Abstract

This chapter begins by discussing the role of the WHO in the politics of global health, its mandate, authority and funding, with particular emphasis on the governance of emerging infectious diseases. As an intergovernmental organisation, the WHO derives its legitimacy and authority from its member base, and this has influenced its ability to act in the field of global health insofar as individual state interests often forestalled an international cooperative response.
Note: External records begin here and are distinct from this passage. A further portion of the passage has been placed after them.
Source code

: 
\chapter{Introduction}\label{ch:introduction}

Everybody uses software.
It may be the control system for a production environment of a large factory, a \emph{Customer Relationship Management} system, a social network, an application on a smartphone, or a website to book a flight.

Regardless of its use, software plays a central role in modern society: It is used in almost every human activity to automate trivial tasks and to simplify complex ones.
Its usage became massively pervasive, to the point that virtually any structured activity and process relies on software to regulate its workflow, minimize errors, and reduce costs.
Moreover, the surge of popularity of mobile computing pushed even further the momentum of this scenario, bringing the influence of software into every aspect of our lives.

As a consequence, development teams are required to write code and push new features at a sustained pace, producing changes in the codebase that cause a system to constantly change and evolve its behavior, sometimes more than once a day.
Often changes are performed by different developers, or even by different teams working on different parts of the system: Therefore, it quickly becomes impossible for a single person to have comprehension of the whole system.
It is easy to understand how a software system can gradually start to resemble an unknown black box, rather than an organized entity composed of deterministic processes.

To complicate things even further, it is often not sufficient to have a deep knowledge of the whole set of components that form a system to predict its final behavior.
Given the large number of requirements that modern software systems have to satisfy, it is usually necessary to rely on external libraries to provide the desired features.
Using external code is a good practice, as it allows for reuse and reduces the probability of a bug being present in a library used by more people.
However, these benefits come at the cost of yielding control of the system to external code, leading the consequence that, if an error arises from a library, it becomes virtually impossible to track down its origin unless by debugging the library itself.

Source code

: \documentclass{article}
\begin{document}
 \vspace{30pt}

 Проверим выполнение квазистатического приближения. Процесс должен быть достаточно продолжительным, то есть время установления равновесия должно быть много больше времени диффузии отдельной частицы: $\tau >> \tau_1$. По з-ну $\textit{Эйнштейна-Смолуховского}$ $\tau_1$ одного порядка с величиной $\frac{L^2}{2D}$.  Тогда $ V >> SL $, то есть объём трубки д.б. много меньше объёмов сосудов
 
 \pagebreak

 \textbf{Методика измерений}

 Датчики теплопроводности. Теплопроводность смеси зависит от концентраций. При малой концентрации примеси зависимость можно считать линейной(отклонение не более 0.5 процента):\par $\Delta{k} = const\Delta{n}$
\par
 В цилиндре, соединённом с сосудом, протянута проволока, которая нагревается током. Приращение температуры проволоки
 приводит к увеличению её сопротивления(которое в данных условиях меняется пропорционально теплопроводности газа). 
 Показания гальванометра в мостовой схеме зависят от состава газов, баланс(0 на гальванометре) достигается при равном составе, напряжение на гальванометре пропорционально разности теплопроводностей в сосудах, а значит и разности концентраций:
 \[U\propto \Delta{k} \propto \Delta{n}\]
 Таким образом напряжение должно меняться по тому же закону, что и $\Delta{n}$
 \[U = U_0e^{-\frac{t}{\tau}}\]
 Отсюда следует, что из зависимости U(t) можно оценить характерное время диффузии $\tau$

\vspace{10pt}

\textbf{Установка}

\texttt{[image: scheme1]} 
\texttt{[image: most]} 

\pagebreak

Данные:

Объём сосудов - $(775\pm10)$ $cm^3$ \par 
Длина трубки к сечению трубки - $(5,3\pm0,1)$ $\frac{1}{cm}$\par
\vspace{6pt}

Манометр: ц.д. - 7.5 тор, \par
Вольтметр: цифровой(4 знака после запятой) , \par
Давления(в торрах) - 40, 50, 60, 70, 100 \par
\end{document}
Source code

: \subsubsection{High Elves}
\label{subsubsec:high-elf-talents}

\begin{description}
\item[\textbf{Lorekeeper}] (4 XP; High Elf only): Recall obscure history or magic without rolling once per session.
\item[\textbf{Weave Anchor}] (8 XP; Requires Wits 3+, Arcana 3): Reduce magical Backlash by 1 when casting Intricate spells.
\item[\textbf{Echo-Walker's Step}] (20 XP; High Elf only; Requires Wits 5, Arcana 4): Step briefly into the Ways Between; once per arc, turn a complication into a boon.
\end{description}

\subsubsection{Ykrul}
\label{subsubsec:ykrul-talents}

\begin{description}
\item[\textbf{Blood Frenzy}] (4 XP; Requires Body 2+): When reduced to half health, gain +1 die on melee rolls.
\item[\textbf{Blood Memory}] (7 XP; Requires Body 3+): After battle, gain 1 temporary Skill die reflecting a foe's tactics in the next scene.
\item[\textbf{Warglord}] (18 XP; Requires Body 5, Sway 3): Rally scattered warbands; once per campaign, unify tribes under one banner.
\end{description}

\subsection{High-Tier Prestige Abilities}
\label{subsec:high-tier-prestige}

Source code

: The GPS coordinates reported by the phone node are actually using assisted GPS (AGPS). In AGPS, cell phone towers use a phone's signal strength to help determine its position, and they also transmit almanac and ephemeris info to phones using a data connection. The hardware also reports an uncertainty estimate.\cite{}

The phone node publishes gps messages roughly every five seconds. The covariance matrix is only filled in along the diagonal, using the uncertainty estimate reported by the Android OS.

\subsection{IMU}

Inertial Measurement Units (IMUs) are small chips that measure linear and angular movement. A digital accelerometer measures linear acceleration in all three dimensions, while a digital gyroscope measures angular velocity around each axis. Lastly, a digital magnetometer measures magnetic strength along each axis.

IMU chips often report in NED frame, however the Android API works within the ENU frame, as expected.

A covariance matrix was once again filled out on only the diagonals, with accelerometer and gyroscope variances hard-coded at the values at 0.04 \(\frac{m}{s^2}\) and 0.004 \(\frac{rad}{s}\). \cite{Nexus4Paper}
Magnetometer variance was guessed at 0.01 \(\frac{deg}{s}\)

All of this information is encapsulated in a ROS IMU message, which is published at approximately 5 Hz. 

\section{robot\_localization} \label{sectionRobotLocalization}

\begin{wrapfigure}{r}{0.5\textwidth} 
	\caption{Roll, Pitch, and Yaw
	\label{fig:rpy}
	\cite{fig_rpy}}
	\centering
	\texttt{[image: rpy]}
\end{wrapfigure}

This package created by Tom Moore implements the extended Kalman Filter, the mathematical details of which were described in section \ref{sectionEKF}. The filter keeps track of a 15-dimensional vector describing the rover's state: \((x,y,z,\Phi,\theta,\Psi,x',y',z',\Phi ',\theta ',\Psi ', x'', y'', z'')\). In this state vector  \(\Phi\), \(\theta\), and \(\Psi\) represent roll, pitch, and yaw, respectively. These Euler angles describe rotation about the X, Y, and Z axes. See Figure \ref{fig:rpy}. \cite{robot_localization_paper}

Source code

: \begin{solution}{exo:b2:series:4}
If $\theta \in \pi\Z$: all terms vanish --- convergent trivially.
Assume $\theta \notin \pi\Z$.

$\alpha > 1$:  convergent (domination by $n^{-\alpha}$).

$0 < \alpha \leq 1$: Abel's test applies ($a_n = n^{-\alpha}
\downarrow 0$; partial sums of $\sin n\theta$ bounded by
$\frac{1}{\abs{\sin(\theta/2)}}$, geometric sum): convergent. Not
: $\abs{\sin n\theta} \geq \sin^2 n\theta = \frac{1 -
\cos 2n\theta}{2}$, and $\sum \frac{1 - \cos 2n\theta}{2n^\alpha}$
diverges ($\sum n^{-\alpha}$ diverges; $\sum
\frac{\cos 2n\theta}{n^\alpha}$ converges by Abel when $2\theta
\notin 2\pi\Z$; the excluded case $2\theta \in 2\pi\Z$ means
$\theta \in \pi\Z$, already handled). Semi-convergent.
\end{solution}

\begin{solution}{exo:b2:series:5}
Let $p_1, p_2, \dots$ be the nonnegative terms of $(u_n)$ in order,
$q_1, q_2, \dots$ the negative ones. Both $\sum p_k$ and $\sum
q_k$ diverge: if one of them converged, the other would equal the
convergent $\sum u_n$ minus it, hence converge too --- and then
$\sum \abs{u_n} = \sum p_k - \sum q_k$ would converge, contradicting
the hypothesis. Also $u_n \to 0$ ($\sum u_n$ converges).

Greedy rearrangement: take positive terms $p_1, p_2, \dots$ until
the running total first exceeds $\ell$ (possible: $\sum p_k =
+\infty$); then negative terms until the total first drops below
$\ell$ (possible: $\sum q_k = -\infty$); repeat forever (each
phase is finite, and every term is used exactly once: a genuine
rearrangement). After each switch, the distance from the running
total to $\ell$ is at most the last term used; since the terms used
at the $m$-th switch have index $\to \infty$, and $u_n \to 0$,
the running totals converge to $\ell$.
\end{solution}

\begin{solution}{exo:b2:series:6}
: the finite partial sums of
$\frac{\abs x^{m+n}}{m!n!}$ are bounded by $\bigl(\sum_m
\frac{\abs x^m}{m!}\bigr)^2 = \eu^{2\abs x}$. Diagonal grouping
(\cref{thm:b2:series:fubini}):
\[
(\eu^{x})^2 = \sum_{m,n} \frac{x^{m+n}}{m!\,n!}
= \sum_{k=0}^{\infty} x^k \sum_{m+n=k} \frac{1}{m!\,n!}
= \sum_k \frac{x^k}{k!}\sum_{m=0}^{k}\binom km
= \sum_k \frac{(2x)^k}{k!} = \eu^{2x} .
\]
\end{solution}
On the other hand, since the end of the Cold War, emerging infectious diseases have increasingly been identified as posing a serious global risk, which triggered a discourse of global (public) health security, promoted especially by some Western WHO members and the organisation itself. This discourse has motivated new institutional developments in the WHO and in global health governance more generally. Specifically, it elevated the WHO to be the main actor in coordinating global disease surveillance and containment in global health emergencies. The chapter then shows how the governance of emerging infectious diseases over the past two decades has been plagued by the ceaseless discursive struggles between state sovereignty and global health security, and this despite the WHO’s new central role and relative autonomy. The chapter traces this tension in the global response to three consecutive international infectious disease outbreaks preceding the Covid-19 pandemic. The conclusion discusses the dynamics of international collaboration in response to the current, still unfolding, pandemic as well as the challenges faced by the multilateral WHO moving forward.